Work task → Copy each line of the material beneath that holds the word "mylength".
___ Task input
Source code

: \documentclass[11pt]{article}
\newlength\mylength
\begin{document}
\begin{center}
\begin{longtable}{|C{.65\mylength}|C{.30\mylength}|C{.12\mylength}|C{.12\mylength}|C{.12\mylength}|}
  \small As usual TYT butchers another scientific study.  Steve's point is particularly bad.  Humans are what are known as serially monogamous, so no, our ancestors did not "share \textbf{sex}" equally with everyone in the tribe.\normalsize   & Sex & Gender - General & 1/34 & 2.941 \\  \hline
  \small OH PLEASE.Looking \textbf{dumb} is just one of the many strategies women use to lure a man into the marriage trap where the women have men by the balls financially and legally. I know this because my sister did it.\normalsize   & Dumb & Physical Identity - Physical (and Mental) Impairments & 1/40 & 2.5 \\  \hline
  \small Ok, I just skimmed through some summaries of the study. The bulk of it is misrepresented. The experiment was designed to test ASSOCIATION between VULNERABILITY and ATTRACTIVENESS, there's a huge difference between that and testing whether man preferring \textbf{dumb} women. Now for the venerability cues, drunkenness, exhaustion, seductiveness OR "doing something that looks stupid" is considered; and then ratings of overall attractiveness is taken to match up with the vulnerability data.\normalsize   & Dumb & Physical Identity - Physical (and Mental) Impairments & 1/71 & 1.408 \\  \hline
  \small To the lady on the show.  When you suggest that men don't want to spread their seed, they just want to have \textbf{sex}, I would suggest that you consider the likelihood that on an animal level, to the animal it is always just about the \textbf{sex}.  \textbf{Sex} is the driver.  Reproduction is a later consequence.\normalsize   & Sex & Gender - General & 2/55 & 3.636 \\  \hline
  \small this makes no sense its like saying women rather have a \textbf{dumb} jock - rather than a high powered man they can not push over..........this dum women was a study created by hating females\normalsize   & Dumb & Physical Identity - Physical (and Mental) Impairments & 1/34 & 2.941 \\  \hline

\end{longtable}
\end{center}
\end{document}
______
___ Task input
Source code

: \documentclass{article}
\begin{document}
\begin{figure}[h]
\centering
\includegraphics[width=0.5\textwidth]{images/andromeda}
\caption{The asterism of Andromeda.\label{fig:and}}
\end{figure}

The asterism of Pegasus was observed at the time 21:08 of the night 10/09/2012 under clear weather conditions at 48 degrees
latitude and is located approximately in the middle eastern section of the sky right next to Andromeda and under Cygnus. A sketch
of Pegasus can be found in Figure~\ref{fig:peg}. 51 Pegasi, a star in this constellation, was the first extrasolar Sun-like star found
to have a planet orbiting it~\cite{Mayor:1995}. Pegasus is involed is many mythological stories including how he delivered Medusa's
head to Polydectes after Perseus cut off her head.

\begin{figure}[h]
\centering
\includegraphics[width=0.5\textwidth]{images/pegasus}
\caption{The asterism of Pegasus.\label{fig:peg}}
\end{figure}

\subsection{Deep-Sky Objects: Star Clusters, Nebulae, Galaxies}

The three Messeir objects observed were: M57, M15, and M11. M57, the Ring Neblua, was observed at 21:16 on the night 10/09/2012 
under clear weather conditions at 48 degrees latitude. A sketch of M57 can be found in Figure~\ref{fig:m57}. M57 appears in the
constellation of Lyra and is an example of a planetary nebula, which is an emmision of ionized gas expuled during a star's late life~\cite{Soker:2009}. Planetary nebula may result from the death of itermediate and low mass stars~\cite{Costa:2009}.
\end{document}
______
___ Task input
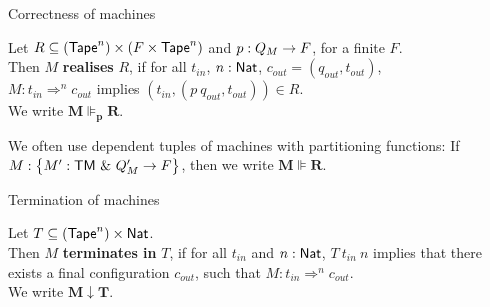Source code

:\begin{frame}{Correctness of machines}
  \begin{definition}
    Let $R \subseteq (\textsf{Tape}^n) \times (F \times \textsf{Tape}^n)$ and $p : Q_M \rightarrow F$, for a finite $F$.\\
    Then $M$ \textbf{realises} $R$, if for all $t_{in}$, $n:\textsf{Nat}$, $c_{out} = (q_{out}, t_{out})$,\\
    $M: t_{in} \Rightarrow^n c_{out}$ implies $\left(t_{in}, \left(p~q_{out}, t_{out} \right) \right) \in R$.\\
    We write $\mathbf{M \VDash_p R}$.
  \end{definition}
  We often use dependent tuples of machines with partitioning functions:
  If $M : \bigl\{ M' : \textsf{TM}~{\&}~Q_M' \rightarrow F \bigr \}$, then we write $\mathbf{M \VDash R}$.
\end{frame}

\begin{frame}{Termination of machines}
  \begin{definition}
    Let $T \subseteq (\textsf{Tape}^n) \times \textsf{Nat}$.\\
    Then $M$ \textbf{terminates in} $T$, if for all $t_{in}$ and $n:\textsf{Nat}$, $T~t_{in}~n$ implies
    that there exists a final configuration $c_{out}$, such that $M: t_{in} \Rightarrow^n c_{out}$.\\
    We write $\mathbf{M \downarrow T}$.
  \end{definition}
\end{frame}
______
Answer →
\newlength\mylength
\begin{longtable}{|C{.65\mylength}|C{.30\mylength}|C{.12\mylength}|C{.12\mylength}|C{.12\mylength}|}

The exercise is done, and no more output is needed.